Find how many lines in the material below contain the word "frac" and give only that number.

Dataset records →
---

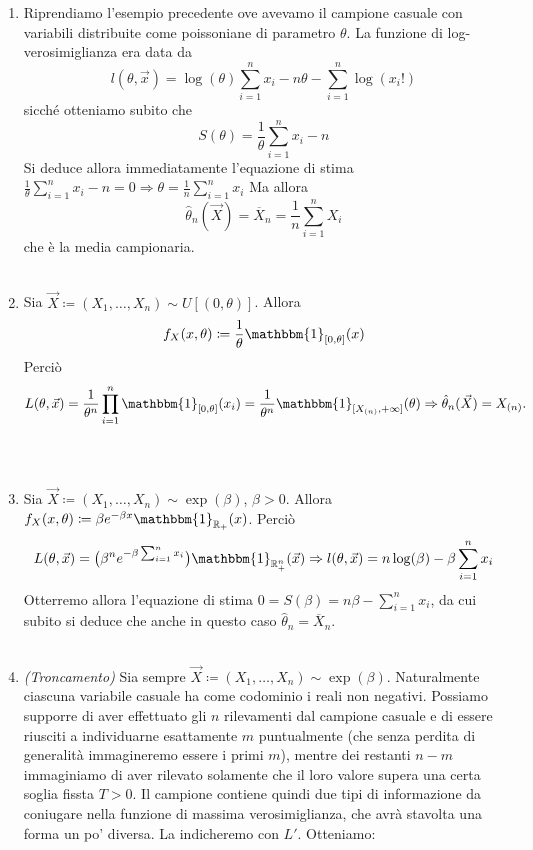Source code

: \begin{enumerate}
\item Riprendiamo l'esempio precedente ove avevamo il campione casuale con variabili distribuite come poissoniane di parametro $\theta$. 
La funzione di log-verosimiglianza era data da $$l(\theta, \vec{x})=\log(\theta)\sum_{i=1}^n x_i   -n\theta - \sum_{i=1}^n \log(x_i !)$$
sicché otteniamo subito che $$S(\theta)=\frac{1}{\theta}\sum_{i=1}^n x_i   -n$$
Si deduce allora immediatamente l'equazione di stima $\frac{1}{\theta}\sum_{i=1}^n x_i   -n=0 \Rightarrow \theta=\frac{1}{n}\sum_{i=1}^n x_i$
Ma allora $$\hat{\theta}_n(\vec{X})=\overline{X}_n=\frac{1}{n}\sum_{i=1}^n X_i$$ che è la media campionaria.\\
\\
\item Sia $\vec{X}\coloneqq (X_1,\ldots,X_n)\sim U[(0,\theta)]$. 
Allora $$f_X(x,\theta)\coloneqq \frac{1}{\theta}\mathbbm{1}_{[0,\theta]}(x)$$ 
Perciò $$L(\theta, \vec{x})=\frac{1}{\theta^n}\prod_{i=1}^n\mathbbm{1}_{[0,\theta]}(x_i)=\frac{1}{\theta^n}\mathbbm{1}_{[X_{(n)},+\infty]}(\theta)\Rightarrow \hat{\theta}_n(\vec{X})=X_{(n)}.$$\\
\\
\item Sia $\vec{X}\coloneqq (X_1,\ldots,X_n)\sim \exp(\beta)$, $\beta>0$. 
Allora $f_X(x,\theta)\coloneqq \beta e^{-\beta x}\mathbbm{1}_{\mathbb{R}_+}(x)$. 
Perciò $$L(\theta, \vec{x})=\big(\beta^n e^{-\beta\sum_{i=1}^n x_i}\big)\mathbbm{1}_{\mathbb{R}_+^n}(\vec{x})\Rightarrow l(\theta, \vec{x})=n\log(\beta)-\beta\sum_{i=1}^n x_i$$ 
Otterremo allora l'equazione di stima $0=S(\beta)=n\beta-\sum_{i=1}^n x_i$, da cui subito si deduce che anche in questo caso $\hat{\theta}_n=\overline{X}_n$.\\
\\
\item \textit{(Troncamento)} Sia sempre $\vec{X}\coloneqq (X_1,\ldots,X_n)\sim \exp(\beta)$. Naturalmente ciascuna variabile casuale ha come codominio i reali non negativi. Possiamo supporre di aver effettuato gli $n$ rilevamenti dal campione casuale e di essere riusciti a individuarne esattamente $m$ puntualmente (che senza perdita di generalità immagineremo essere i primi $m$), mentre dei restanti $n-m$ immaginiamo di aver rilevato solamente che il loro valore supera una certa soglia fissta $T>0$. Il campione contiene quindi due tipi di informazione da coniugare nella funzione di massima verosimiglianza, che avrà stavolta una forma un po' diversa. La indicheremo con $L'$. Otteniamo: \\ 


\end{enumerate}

---

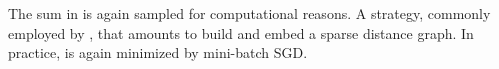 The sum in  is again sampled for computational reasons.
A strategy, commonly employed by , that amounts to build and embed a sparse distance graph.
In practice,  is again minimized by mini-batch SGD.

---

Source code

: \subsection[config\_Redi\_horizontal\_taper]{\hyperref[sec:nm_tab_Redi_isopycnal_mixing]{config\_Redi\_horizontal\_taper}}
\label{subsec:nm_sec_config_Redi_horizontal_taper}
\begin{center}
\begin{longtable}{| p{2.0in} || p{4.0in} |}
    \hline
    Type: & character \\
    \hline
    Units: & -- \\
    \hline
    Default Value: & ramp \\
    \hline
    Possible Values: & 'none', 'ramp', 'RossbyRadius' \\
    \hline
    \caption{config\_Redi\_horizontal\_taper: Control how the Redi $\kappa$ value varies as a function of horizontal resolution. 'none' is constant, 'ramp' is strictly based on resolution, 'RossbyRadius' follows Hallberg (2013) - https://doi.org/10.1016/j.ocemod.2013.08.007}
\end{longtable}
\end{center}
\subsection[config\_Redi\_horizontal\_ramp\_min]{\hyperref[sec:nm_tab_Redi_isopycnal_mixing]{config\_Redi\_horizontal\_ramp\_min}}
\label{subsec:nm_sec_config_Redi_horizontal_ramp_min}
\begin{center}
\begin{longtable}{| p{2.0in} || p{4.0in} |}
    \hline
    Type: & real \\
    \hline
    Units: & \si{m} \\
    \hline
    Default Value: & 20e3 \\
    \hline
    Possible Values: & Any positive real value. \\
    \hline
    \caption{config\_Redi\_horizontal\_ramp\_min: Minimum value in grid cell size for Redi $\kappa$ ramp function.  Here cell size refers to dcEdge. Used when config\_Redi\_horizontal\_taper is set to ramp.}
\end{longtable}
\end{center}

---

Written answer →
5